La bibliothèque de Jean-Louis Médard
p. 43-47
Texte intégral
1Monsieur Médard n’aimait pas seulement les livres en philosophe, il les aimait en artiste… Bien peu de mains étaient dignes de toucher à ces bijoux précieux. Placés dans une grande bibliothèque, ils devaient y figurer pour l’ornementation et pour la communication réservée, non pour l’usage quotidien ». Ainsi s’exprimait Paulin Blanc, bibliothécaire à Montpellier, à la mort de son ami Jean-Louis Médard. Paulin Blanc s’interrogeait : un fonds de bibliophilie peut-il être aussi un fonds d’étude ?
2Telle était pourtant la volonté de Louis Médard – de ses prénoms, il n’avait gardé que le second. Quelques années auparavant, il avait légué à Lunel sa bibliothèque : une collection de livres rares et précieux de près de 5 000 volumes, accompagnée d’un riche mobilier, de gravures et de peintures flamandes.
« Le tout représente mon cabinet » est-il écrit dans le testament en 1834 « que je donne et lègue en toute propriété à ma ville natale de Lunel, mais aux conditions expresses… de maintenir en tout temps le collège, de ne jamais dénaturer ma collection de livres et d’en faire jouir les habitants de Lunel avec l’aide d’un bibliothécaire… ».
3Ainsi le cabinet de lecture d’un bibliophile averti, bien connu à Paris, dans les ventes comme à la Bibliothèque royale, était-il appelé à devenir le fonds d’une bibliothèque publique, et cela à la demande du collectionneur lui-même.
Aperçu chronologique et bibliophilique
4Louis Médard « aimait les livres en artiste ». Les livres remarquables, en effet, ne manquent pas dans cette collection, jalons classiques dans l’histoire de l’art du livre depuis le Moyen Âge jusqu’en 1841 : seule la mort a interrompu la passion de Louis Médard, quelques achats restés en suspens en témoignent.

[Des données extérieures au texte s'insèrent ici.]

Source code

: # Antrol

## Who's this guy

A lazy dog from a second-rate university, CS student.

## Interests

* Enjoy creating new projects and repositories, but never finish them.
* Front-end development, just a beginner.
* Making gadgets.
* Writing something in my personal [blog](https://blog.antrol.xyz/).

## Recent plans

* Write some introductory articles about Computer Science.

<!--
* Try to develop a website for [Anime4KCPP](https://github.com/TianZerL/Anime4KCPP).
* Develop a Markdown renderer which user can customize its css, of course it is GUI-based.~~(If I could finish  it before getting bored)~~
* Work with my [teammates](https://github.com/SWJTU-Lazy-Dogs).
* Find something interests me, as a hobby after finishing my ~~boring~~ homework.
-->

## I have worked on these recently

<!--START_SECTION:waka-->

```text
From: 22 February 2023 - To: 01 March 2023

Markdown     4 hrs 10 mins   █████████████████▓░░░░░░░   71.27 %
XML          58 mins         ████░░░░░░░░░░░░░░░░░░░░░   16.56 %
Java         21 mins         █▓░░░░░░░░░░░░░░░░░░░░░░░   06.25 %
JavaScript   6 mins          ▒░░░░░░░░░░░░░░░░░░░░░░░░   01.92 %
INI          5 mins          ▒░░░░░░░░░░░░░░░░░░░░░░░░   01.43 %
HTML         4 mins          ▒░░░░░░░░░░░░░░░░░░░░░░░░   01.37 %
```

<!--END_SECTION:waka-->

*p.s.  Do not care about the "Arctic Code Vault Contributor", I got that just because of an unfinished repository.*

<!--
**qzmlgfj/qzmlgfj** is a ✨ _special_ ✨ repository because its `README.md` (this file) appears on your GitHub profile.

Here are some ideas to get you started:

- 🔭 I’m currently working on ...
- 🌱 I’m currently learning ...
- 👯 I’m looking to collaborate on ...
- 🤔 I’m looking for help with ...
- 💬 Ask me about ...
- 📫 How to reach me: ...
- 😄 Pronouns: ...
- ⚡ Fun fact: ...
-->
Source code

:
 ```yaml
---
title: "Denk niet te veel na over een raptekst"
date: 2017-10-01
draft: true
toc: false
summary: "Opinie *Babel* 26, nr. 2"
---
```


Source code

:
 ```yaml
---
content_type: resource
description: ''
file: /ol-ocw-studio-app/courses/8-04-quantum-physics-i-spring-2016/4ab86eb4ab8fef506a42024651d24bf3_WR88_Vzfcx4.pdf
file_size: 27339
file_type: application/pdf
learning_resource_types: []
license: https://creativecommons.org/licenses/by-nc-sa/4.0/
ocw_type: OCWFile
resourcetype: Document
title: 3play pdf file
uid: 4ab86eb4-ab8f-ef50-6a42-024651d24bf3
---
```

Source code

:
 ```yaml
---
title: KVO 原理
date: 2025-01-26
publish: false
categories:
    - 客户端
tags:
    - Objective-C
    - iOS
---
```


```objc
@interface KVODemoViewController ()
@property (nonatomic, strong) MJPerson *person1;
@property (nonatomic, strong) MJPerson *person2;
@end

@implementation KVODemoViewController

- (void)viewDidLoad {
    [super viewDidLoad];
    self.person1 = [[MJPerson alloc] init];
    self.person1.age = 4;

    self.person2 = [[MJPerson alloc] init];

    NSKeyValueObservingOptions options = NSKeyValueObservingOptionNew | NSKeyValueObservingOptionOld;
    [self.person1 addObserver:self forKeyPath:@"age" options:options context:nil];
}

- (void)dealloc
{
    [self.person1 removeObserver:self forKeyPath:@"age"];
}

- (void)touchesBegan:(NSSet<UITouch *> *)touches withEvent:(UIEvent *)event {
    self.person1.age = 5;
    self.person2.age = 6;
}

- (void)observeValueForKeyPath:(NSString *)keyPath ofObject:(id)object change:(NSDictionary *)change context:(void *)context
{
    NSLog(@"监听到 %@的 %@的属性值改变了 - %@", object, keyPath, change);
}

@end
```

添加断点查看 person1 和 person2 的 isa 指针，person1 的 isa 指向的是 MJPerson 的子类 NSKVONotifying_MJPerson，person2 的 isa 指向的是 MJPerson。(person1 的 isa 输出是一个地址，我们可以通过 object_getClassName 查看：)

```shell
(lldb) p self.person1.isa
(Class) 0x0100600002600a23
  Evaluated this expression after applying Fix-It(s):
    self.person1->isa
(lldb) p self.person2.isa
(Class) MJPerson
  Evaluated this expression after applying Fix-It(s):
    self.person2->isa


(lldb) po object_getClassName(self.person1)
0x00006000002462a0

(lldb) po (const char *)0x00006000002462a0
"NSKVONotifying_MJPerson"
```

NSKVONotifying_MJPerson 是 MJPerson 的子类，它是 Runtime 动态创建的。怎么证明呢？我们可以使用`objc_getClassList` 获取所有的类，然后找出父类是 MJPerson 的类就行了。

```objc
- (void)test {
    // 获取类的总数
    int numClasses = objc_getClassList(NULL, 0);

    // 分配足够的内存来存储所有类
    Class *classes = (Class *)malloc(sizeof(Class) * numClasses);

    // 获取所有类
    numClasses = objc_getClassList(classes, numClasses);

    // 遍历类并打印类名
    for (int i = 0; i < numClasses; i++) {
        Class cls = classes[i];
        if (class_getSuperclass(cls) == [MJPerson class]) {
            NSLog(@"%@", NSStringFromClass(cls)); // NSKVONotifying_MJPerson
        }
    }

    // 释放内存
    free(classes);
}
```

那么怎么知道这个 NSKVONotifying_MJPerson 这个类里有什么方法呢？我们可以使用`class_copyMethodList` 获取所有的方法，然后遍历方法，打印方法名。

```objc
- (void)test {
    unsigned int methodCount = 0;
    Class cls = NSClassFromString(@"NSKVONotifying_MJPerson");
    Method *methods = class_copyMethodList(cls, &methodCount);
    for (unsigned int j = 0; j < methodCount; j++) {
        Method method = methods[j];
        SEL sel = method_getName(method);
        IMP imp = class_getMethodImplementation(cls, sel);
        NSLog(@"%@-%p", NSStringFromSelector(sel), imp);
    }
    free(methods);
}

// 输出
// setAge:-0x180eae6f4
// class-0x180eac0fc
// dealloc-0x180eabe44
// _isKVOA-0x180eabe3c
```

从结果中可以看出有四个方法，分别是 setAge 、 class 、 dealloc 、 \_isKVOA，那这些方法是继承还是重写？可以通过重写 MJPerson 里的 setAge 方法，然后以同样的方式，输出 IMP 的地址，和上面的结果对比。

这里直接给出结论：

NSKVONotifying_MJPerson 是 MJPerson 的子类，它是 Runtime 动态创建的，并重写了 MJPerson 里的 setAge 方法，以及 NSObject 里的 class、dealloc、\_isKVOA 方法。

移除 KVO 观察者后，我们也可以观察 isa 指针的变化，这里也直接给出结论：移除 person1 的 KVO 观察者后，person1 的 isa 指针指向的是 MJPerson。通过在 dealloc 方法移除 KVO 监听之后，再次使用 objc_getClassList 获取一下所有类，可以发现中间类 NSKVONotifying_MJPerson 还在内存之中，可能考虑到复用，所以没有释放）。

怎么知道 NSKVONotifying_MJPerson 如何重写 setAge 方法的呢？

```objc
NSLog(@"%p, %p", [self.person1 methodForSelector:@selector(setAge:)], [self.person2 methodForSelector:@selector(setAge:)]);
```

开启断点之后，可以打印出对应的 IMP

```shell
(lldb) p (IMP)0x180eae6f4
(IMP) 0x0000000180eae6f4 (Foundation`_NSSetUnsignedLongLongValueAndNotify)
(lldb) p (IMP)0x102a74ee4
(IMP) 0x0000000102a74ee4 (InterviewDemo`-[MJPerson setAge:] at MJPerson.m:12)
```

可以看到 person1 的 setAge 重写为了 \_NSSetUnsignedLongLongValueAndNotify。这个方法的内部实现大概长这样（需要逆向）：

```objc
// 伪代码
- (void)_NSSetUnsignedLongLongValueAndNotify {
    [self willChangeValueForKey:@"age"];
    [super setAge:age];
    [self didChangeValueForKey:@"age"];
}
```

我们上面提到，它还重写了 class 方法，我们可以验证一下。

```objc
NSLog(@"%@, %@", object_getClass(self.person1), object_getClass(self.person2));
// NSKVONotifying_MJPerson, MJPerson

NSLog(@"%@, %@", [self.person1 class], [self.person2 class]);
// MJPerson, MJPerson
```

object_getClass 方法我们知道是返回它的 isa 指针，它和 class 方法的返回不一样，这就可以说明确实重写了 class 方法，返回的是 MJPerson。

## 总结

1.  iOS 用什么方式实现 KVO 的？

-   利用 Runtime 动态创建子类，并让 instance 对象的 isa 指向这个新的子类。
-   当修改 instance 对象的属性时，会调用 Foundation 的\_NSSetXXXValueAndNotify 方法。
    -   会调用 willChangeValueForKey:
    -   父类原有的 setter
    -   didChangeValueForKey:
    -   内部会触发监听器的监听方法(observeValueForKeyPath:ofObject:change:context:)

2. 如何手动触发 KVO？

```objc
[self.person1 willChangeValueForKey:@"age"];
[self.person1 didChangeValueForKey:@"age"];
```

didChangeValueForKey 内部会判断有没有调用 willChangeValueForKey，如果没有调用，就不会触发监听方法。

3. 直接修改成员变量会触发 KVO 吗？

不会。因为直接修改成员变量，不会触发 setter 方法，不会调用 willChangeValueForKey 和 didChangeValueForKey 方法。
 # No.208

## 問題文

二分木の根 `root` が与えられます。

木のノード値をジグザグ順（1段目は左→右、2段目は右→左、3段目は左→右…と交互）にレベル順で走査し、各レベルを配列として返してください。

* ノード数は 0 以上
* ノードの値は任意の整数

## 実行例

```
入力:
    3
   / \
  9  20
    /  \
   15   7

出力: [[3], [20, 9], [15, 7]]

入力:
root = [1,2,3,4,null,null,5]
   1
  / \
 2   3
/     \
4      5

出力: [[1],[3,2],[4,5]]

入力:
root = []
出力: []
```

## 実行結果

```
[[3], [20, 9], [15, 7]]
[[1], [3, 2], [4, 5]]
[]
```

5Nous ne donnerons ici qu’un rapide aperçu chronologique de l’aspect bibliophilique de ce fonds et si nous citons quelques ouvrages parmi les plus connus, ce n’est que pour le plaisir d’en rappeler l’image, car ils ne doivent pas cacher la richesse de l’ensemble :
- Le Moyen Âge. La bibliothèque contient quinze manuscrits du Moyen Âge, dont les Prophéties des Papes qui sont l’objet d’une communication de ce colloque, ou le « Psautier de Gellone », du XIIe siècle ; et deux incunables (ouvrages imprimés avant 1500) significatifs, l’un de l’art du livre à la fin du Moyen Âge, et l’autre, de la nouvelle esthétique, celle du livre « triomphant », du XVIe siècle.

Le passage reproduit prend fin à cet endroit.